A partir da novidade cristã um olhar verdadeiramente ecumênico
o dia 27 de outubro, em Assis, acontecerá a Jornada pela Paz e a Justiça. Em vista desse "gesto ousado", o jornal "L'Osservatore Romano" publicou uma intervenção de padre CarrónA “Jornada de reflexão, diálogo e oração pela paz e a justiça no mundo”, convocada para Assis no próximo dia 27 de outubro, por Bento XVI, é um gesto ousado, assim como o foi 25 anos atrás a iniciativa do beato João Paulo II.
“Em nome do quê (o papa Wojtyla) pode chamar os expoentes de todas as religiões para rezar juntos em Assis?”, perguntou-se impulsivamente Dom Luigi Giussani há 25 anos. Ele mesmo respondeu: “Se uma pessoa compreende que a natureza do homem, o coração do homem, é o senso religioso, é justamente no senso religioso que todos os homens encontram uma igualdade e uma identidade. A exigência mais profunda do coração humano é o sentimento religioso, o senso do destino, de um lado, e da utilidade do presente, do outro. Se quisermos usar um termo justo, o senso religioso é o único senso verdadeiramente católico, ou seja, adequado a todos, que é de todos”.

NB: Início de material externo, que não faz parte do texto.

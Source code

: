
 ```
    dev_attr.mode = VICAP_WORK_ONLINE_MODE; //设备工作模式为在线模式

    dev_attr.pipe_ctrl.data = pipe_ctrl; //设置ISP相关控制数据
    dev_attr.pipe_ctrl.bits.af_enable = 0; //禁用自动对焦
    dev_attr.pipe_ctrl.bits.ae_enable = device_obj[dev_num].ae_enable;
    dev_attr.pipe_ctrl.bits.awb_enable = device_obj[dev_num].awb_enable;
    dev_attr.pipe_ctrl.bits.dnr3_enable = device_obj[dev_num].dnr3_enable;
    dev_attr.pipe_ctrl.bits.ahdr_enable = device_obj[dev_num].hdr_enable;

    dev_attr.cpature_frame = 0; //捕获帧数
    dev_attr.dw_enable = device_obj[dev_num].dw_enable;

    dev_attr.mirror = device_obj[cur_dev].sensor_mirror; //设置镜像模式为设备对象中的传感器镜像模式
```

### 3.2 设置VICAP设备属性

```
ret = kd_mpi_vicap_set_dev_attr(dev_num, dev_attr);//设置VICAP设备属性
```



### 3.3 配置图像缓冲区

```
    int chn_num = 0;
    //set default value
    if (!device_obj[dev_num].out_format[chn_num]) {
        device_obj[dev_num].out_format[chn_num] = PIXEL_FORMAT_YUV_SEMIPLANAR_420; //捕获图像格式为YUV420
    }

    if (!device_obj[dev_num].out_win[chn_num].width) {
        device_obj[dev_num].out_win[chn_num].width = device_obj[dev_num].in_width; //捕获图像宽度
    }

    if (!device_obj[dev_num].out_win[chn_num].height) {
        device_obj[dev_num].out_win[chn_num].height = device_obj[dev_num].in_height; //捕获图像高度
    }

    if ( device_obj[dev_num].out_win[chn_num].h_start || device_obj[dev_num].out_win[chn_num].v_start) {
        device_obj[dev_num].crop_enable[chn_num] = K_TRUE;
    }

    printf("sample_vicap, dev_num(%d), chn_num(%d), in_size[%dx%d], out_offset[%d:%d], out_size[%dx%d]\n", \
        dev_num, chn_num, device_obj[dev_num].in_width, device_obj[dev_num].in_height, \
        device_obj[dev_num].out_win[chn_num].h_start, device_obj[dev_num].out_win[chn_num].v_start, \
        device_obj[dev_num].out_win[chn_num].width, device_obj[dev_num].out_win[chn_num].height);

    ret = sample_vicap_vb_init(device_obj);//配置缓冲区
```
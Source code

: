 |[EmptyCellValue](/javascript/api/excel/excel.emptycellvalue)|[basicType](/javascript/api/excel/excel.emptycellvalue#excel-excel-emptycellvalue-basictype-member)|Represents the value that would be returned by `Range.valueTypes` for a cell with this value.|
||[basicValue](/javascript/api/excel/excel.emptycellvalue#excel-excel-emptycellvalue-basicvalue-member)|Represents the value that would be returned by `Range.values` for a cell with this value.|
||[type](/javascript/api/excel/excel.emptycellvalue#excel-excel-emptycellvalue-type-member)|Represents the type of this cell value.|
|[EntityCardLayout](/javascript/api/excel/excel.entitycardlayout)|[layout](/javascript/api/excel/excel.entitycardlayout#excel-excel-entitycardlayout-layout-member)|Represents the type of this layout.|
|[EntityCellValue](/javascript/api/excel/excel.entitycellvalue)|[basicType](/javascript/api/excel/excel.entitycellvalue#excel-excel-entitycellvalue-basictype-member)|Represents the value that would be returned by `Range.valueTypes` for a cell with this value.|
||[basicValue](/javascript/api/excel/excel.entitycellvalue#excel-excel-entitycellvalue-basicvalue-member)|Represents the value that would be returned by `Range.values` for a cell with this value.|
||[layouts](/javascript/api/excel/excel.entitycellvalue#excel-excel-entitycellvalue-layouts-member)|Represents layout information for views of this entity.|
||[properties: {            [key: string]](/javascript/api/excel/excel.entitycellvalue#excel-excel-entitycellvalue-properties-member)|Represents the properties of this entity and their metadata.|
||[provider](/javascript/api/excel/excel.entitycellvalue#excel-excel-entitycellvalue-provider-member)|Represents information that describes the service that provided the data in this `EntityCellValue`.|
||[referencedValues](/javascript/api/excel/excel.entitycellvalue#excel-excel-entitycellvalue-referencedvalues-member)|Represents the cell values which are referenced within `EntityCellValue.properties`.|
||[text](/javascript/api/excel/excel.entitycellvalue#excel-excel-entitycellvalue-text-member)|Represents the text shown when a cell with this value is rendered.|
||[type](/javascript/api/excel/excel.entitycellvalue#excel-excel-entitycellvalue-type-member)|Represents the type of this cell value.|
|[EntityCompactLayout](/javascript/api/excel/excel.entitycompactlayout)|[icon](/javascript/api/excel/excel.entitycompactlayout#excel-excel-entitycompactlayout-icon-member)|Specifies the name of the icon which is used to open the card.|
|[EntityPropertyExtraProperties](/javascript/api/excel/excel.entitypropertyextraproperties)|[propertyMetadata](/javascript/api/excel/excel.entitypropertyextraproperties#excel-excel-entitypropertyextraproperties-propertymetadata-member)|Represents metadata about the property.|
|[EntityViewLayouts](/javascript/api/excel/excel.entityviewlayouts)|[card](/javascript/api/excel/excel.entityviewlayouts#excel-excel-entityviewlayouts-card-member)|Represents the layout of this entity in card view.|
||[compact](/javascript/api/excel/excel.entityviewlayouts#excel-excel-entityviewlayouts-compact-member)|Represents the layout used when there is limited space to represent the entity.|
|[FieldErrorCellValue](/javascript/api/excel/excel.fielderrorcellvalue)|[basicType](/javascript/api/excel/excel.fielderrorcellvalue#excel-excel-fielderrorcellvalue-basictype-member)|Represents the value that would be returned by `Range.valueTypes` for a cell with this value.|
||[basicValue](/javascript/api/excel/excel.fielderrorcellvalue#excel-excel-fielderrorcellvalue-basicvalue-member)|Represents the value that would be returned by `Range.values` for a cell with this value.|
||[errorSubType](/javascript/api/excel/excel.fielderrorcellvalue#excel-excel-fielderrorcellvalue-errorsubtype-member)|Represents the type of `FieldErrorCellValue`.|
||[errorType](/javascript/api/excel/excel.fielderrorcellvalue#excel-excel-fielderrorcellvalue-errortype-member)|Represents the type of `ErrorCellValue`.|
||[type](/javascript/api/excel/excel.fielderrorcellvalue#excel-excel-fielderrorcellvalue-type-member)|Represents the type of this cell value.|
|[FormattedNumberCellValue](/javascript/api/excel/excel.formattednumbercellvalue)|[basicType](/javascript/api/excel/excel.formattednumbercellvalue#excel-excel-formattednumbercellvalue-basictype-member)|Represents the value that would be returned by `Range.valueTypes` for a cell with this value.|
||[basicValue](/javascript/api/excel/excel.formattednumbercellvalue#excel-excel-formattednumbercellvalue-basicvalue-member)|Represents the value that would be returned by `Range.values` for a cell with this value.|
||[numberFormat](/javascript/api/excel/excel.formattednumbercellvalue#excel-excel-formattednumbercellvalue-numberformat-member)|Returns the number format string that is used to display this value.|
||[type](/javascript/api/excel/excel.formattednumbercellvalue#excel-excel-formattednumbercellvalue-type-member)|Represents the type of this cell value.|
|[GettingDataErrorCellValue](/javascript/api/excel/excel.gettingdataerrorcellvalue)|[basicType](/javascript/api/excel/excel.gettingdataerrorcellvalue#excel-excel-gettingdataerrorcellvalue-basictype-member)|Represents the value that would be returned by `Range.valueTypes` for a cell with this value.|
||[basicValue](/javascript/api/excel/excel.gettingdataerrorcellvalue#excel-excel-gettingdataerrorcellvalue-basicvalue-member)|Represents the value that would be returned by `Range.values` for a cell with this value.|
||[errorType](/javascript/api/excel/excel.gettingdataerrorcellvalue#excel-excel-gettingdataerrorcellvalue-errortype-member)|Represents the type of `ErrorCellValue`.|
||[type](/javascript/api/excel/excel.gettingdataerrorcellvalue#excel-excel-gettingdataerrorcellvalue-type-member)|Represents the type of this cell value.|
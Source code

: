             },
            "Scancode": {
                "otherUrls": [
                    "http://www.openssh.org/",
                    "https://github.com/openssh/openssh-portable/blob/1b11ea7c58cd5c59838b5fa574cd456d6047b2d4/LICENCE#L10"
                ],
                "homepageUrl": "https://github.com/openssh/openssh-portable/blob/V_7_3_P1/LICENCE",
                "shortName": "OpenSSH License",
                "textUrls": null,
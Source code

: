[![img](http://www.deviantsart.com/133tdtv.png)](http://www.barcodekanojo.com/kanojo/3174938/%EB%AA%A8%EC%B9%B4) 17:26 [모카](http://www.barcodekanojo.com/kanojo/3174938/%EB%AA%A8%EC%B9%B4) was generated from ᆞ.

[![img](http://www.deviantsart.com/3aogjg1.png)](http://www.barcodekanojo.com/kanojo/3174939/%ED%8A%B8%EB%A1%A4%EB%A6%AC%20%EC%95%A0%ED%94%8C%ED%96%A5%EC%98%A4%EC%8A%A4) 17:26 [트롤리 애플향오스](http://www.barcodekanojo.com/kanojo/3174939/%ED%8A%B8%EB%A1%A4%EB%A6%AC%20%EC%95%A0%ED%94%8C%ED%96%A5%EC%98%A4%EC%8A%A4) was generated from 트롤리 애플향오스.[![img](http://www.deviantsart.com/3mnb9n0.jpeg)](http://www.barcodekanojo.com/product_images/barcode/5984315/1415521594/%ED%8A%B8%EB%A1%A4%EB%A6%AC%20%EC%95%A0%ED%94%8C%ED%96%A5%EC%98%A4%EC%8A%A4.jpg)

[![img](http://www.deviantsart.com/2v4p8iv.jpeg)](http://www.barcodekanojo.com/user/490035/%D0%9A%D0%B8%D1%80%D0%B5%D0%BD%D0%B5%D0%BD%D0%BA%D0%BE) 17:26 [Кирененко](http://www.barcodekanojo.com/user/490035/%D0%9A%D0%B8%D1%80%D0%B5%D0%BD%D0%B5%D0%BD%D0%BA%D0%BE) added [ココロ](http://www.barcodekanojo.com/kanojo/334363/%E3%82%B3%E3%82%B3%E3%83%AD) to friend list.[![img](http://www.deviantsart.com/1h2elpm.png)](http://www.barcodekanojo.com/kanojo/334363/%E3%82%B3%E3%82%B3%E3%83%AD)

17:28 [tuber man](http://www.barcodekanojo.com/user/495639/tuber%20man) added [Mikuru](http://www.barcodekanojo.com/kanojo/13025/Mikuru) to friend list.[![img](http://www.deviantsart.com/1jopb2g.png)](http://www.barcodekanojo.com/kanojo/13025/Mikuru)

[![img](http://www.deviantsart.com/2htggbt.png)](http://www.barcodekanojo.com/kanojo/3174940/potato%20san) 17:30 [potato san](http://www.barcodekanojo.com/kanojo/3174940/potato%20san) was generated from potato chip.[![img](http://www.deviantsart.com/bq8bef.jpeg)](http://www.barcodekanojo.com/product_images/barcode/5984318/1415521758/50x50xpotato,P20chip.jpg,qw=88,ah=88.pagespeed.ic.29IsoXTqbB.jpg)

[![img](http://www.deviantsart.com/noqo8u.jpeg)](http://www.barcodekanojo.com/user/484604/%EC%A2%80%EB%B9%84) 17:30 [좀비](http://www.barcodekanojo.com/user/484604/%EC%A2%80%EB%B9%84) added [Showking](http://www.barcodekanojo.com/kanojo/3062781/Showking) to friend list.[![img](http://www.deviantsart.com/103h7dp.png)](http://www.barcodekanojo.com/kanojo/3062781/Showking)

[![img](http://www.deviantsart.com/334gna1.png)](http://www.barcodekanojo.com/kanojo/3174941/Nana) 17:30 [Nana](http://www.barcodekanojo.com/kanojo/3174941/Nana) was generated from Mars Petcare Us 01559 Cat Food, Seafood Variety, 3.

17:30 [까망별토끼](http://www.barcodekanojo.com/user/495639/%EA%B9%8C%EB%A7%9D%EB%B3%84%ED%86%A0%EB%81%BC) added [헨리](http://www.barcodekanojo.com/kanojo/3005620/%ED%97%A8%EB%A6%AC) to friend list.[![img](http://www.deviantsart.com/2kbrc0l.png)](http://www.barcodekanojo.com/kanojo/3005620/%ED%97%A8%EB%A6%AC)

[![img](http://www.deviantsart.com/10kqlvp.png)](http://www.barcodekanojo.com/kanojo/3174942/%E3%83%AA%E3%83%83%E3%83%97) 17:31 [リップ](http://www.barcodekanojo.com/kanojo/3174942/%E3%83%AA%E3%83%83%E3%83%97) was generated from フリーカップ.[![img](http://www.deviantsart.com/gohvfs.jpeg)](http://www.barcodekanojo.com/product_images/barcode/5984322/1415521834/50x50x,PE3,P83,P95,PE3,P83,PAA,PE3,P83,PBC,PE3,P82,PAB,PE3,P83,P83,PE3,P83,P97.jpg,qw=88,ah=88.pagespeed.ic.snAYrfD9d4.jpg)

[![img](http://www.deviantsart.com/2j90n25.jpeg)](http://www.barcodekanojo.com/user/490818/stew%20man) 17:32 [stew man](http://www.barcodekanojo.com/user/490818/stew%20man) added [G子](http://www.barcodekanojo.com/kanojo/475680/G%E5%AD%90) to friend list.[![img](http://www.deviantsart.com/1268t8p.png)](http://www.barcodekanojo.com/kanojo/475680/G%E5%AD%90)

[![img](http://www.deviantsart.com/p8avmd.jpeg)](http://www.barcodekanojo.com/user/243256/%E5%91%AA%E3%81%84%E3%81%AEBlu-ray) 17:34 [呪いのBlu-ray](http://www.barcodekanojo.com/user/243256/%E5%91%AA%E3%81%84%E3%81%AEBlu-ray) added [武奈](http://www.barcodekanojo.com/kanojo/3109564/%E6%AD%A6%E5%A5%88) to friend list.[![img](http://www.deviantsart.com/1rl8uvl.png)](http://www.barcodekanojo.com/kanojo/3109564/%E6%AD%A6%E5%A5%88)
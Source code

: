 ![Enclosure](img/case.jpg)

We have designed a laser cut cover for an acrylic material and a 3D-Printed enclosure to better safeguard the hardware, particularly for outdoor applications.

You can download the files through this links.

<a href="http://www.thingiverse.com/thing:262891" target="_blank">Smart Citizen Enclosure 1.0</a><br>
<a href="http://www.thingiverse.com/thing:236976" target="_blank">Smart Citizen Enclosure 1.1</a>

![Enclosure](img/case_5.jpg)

O senso religioso – esse núcleo original de exigências e evidências (de verdade, de beleza, de justiça, de felicidade) que cada homem sente ao ser lançado no impacto com o real – é o que aproxima os homens de todos os tempos e de todos os lugares. Ele expressa a consciência da original dependência do Mistério que faz todas as coisas. Por isso Dom Giussani sempre nos ensinou a estimar a “criatividade religiosa, considerando a dignidade desse esforço do homem. Todo ser humano tem uma inevitável exigência de buscar qual é o sentido último, definitivo, absoluto, do seu ponto contingente. Todas as elaborações religiosas refletem o fato de que cada um faz o esforço que pode e é isso que todas as realizações religiosas têm em comum de válido: a tentativa. Todas que elas têm de diferente é um modo de expressão, que depende de muitos fatores; mas essas variáveis não anulam o valor que indicamos” (Luigi Giussani, Na Origem da Pretensão Cristã, Rio de Janeiro, Ed. Nova Fronteira, 2003, p. 28).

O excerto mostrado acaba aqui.